> **Assignment**: For the entries below, state how many lines include the string "buttons", and write nothing besides that number.

> **The records**:
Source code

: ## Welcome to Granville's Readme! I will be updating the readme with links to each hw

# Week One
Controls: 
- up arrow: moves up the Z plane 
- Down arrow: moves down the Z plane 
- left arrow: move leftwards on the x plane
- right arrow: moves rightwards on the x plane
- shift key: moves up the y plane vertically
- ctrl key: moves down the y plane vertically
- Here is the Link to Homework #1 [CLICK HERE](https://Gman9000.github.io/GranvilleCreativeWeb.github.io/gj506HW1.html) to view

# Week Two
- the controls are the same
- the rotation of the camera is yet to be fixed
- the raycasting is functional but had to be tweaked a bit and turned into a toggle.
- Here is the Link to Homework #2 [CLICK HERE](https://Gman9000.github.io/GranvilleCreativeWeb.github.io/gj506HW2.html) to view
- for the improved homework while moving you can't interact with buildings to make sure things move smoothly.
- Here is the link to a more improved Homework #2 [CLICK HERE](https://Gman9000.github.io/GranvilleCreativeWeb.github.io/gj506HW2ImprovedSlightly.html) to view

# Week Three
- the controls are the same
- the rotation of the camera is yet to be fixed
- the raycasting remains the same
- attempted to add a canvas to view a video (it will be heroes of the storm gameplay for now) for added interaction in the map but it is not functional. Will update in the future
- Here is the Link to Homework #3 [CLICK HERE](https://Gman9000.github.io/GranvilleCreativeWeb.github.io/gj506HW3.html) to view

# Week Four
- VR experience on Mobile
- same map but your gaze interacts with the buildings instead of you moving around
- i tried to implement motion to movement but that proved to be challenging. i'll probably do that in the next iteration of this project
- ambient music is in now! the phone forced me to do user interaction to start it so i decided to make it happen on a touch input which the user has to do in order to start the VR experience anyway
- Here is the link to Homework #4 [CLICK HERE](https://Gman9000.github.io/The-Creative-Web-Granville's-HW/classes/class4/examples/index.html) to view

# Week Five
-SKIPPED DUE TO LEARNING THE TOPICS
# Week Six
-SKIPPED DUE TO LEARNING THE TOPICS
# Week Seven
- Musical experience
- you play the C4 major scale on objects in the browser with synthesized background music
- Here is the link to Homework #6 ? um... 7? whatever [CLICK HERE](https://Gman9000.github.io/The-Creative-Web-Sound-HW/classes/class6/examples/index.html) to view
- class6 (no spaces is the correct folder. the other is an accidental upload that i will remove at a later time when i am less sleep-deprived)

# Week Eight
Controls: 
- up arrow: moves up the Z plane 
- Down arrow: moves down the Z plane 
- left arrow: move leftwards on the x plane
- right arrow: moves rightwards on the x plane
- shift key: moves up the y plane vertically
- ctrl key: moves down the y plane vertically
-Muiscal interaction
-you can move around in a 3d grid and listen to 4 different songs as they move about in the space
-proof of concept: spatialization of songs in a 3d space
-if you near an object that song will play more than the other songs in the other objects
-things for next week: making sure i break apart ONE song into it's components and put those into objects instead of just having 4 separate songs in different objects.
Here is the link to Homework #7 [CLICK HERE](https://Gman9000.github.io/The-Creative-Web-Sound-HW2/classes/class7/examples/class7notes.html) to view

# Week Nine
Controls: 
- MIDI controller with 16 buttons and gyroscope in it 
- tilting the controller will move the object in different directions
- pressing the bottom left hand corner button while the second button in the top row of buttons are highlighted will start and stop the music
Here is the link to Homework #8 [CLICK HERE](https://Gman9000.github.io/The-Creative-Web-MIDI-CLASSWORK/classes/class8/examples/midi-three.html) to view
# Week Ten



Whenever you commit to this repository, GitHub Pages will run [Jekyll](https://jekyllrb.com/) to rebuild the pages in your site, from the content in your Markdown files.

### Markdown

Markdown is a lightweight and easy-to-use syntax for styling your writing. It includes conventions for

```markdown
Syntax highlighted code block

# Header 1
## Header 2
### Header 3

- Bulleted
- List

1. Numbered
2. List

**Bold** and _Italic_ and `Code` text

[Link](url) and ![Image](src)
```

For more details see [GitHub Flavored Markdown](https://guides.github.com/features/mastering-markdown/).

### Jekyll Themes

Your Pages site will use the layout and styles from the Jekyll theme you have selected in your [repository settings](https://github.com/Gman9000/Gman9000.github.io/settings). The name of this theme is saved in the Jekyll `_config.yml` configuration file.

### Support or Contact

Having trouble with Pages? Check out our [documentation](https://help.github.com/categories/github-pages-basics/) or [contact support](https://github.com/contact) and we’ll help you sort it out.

> **Answer to the exercise**: 2